Exercise prompt => Leave the pictures out and write out exactly the lines from the top of the entries through the line containing "We don't want".

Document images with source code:
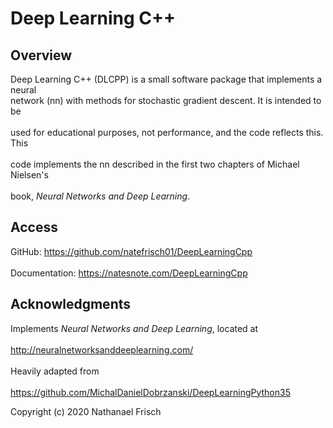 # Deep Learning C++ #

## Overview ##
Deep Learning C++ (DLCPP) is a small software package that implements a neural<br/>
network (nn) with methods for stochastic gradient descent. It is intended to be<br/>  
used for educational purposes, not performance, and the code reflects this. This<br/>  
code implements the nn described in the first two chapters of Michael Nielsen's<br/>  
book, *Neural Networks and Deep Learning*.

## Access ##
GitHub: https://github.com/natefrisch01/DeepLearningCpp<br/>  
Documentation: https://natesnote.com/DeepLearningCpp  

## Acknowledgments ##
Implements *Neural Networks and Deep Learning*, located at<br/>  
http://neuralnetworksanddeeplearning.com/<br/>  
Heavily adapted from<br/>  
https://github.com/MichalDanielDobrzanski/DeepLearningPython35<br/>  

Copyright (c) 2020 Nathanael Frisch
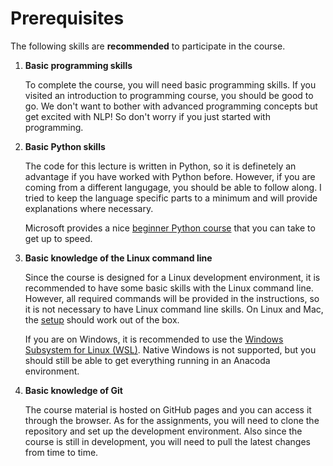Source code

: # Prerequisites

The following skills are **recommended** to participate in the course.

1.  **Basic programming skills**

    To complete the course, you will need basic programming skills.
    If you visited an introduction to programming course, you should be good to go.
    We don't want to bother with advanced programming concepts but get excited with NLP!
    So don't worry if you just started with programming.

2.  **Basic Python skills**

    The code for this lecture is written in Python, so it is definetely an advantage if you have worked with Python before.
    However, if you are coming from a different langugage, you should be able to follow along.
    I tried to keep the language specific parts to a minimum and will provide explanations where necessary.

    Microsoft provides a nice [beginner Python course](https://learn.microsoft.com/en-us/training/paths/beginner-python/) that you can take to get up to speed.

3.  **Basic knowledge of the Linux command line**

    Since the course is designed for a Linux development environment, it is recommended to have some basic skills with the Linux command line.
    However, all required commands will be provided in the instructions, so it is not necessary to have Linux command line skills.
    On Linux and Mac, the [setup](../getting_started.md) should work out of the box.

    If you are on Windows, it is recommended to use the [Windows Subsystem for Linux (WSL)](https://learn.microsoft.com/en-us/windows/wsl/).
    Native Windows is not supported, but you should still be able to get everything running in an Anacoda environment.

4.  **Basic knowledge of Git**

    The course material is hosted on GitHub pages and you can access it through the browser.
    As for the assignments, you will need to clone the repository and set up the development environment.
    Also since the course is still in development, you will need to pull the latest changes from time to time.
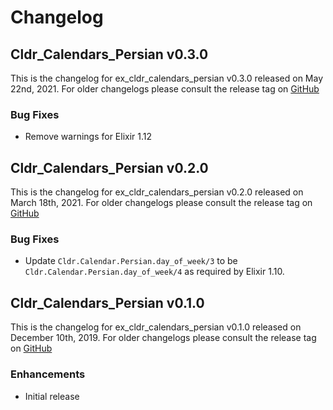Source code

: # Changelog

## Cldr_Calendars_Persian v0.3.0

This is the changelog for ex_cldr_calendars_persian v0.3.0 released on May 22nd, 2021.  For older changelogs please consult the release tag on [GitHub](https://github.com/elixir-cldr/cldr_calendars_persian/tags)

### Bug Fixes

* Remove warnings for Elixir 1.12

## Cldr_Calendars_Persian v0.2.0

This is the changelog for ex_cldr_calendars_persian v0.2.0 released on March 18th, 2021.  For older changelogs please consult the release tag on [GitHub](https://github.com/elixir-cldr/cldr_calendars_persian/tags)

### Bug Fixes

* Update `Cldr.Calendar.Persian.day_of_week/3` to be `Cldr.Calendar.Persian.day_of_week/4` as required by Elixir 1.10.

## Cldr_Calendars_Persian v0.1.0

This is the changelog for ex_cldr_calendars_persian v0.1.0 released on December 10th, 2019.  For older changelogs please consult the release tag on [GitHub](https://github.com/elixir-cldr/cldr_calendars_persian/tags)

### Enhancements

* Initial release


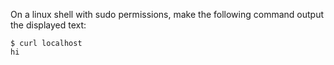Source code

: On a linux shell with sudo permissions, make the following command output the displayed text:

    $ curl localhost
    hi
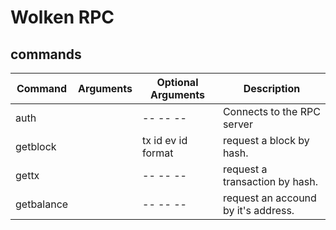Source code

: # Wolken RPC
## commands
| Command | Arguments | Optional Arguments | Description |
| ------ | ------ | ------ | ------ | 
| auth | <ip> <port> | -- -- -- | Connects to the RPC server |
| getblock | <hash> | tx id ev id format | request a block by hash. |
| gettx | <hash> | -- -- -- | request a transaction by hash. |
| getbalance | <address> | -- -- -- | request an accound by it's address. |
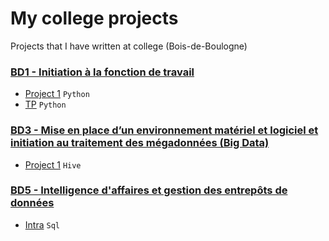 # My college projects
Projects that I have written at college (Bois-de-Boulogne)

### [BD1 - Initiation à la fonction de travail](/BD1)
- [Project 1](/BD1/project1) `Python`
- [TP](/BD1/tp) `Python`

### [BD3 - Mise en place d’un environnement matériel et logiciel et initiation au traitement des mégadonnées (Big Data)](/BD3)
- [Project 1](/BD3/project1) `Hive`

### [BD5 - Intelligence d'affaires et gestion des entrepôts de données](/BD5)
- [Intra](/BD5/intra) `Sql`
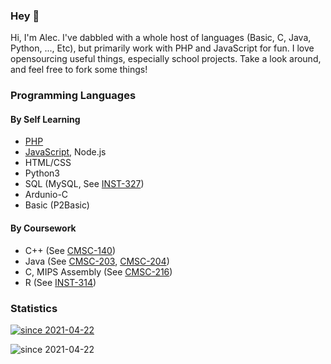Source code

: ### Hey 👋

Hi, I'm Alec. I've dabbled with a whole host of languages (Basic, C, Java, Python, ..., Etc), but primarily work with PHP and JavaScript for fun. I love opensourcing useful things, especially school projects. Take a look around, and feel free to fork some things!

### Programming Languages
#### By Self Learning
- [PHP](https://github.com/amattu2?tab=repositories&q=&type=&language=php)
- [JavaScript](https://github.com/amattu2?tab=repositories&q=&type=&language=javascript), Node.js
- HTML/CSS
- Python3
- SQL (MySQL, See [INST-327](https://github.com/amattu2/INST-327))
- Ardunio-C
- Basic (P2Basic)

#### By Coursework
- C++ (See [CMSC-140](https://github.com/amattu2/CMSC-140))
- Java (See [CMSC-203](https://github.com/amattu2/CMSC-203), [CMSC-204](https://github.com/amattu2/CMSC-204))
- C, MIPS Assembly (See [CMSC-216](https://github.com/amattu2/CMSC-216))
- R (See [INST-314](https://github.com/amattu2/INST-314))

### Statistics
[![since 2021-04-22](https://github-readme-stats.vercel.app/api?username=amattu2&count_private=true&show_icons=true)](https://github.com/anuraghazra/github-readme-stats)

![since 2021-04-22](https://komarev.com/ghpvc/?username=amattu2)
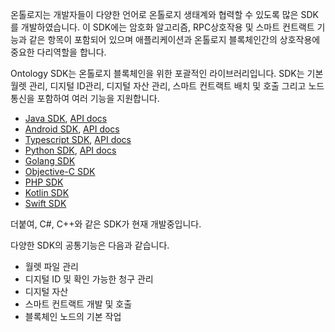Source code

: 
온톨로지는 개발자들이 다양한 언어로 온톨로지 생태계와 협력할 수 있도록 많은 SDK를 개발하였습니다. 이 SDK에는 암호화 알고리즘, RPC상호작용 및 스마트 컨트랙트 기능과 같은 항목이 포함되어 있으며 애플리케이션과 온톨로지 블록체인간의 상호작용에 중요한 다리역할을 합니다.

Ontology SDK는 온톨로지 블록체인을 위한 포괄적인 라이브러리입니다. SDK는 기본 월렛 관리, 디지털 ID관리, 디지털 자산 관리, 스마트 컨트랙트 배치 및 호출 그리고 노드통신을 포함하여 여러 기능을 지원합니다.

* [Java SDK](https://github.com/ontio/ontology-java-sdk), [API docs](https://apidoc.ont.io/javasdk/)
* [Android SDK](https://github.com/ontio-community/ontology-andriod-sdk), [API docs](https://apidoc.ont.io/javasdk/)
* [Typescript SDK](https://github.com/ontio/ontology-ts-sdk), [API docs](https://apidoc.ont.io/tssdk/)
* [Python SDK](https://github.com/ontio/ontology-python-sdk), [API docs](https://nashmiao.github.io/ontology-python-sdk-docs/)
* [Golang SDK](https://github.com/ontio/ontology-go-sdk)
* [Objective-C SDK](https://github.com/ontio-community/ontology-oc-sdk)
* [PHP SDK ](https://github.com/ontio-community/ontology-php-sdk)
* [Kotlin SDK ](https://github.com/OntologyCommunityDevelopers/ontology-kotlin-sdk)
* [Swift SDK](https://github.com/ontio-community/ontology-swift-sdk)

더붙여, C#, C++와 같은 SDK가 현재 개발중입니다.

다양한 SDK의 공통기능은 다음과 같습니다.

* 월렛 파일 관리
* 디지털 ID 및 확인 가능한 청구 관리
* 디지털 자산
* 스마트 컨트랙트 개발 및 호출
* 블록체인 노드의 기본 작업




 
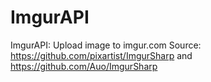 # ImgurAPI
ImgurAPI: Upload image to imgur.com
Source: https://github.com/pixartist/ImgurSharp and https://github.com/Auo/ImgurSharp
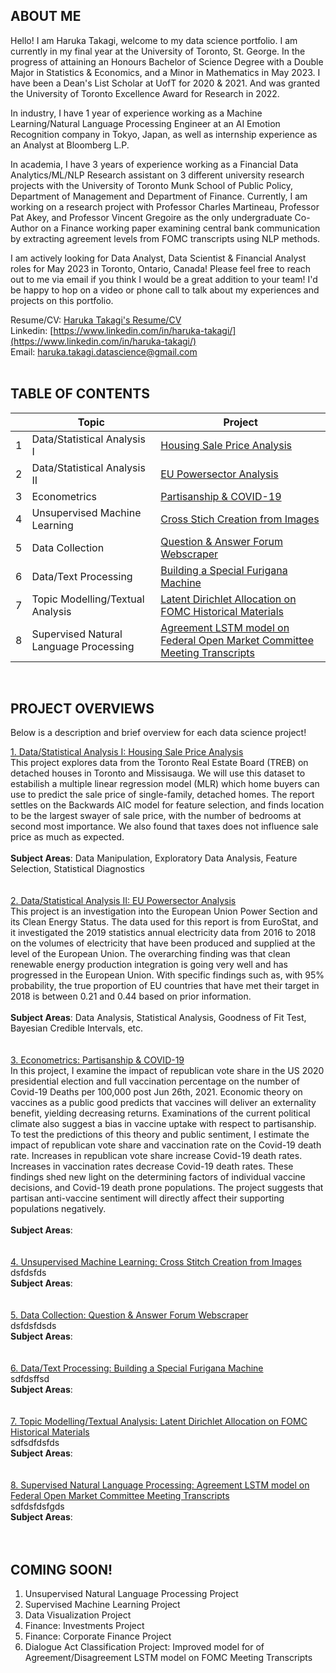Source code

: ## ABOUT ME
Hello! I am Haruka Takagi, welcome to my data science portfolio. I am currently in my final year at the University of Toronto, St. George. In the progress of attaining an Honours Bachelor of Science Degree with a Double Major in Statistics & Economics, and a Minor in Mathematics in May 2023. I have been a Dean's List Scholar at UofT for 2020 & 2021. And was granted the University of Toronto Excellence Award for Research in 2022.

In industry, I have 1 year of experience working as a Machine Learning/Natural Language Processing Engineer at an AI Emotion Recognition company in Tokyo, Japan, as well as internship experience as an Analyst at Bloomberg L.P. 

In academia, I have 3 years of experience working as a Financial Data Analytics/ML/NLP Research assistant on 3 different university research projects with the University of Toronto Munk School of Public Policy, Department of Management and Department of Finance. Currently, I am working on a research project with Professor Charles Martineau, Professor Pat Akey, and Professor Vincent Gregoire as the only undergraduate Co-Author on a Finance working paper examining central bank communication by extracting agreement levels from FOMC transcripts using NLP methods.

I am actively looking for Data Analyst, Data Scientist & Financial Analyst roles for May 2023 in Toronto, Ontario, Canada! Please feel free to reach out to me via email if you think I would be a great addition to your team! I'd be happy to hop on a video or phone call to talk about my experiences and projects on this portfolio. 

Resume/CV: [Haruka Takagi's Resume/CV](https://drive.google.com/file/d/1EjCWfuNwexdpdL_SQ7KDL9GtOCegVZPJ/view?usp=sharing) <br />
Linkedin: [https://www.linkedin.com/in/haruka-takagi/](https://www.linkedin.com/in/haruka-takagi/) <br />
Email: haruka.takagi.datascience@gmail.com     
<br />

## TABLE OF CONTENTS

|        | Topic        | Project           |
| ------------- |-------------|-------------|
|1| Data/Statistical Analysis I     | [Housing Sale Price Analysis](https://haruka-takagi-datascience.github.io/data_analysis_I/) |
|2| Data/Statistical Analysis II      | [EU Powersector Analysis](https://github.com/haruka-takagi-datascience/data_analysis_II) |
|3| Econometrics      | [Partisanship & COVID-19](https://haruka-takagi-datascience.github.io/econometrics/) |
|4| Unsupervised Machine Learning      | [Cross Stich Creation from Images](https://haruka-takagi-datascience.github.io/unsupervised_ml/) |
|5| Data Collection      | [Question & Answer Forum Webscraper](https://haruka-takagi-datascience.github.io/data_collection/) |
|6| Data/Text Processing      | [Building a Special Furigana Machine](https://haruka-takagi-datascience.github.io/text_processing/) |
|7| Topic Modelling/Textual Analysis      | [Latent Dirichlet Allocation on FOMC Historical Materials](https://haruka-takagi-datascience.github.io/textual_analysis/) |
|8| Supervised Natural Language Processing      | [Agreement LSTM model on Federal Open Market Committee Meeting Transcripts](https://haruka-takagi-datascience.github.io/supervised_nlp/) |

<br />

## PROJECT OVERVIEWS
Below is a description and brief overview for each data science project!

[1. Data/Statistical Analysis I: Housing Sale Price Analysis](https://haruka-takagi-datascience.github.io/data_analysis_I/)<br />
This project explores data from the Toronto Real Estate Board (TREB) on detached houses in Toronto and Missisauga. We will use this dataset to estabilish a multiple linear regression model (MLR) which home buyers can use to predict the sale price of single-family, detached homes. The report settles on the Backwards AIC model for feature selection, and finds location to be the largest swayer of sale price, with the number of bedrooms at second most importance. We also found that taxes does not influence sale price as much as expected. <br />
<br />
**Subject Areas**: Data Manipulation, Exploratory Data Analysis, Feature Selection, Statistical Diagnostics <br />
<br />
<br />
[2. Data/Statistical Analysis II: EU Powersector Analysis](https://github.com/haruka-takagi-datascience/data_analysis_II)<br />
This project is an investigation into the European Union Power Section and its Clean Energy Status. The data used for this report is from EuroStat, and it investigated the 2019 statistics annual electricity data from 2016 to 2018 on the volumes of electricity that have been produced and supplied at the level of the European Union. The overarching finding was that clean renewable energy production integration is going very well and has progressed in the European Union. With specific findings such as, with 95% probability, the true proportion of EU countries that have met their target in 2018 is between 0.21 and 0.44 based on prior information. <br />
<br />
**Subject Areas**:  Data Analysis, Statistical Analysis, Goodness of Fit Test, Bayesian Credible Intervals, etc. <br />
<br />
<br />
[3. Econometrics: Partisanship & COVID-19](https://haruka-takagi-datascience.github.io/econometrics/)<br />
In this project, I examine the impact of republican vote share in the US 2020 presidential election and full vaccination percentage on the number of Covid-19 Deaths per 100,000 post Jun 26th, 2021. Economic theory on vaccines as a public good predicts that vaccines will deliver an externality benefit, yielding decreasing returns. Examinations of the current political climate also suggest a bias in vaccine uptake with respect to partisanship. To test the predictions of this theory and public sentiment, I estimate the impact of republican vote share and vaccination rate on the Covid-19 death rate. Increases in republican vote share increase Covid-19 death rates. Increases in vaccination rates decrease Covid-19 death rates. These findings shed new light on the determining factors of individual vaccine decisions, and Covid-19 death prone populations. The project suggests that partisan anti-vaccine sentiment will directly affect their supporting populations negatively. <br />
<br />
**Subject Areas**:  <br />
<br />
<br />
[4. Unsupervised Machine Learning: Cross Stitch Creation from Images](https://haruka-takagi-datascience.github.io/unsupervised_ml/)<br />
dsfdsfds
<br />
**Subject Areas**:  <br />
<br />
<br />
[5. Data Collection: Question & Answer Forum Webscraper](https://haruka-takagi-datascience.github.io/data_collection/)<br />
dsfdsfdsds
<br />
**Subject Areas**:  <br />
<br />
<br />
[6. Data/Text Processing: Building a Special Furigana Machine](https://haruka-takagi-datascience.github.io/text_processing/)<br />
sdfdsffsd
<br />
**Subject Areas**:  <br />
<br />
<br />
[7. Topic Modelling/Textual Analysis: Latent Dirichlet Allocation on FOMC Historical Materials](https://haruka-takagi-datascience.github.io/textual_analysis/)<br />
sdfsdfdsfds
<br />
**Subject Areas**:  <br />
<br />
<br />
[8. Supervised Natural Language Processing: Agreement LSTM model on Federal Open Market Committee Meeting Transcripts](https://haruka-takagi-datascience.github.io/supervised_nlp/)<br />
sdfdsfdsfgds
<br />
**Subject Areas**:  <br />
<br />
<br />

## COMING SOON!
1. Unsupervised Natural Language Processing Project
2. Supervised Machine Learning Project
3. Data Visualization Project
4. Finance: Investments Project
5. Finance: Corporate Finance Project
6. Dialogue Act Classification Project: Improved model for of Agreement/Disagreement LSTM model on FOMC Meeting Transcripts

Reply to the exercise =>
 # Deep Learning C++ #

## Overview ##
Deep Learning C++ (DLCPP) is a small software package that implements a neural<br/>
network (nn) with methods for stochastic gradient descent. It is intended to be<br/>  
used for educational purposes, not performance, and the code reflects this. This<br/>  
code implements the nn described in the first two chapters of Michael Nielsen's<br/>  
book, *Neural Networks and Deep Learning*.

## Access ##
GitHub: https://github.com/natefrisch01/DeepLearningCpp<br/>  
Documentation: https://natesnote.com/DeepLearningCpp  

## Acknowledgments ##
Implements *Neural Networks and Deep Learning*, located at<br/>  
http://neuralnetworksanddeeplearning.com/<br/>  
Heavily adapted from<br/>  
https://github.com/MichalDanielDobrzanski/DeepLearningPython35<br/>  

Copyright (c) 2020 Nathanael Frisch
Source code

: # Prerequisites

The following skills are **recommended** to participate in the course.

1.  **Basic programming skills**

    To complete the course, you will need basic programming skills.
    If you visited an introduction to programming course, you should be good to go.
    We don't want to bother with advanced programming concepts but get excited with NLP!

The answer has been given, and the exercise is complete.